Plain-text document sources
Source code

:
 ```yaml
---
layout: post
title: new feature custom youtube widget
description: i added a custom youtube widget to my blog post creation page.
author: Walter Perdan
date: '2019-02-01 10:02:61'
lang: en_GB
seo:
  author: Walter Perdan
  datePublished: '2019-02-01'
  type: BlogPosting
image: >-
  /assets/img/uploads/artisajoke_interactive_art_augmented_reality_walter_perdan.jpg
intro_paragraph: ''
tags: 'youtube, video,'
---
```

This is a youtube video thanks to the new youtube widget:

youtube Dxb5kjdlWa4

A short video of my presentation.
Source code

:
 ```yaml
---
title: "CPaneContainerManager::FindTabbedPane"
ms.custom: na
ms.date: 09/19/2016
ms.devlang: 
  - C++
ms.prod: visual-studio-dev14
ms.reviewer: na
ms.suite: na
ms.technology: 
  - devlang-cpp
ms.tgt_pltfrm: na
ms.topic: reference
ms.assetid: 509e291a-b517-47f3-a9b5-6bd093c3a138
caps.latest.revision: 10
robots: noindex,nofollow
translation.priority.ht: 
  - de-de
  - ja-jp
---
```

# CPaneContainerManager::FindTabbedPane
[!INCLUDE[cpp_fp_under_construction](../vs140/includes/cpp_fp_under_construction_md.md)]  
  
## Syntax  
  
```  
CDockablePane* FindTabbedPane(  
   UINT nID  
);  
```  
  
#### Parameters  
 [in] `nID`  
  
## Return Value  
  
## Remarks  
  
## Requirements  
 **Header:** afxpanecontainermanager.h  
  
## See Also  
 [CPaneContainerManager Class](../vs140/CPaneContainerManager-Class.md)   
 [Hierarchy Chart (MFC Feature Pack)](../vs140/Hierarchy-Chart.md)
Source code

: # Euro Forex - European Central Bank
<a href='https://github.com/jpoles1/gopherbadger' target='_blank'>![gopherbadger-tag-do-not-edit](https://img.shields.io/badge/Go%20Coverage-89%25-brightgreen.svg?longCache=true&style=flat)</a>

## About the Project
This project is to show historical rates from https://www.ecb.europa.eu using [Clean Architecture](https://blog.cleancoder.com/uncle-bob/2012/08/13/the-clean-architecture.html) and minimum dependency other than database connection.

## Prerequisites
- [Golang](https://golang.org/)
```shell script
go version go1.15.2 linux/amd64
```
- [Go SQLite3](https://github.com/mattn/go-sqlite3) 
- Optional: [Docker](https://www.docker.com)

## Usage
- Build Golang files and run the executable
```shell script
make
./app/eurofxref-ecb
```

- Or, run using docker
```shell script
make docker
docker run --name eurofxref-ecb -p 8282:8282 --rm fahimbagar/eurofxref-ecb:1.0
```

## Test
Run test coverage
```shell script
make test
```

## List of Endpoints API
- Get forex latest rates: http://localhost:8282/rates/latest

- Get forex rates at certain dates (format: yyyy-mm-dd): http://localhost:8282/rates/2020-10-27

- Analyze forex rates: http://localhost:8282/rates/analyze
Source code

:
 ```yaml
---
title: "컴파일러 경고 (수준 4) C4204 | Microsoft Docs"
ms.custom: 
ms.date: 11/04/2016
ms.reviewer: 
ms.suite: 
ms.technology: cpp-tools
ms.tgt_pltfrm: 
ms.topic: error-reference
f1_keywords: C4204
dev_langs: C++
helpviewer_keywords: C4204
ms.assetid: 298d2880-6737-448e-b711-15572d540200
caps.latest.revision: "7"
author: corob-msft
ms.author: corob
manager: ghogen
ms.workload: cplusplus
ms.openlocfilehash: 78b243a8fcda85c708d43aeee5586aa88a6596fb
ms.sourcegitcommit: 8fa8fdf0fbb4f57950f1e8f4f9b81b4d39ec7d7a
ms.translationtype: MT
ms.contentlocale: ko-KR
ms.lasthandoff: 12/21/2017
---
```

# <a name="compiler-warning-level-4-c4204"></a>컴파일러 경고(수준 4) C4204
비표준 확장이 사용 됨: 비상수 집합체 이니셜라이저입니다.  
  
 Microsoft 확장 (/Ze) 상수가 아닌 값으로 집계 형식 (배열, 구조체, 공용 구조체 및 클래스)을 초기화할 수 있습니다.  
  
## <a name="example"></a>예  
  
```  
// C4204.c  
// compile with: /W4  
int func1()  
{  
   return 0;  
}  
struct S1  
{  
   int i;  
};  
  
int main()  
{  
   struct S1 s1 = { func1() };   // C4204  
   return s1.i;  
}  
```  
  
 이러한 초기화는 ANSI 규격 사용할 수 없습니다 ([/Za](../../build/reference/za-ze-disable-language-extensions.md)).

WORK INSTRUCTIONS
Retrieve each line of the data in which the word "revision" can be found.

THE ANSWER
caps.latest.revision: 10
caps.latest.revision: "7"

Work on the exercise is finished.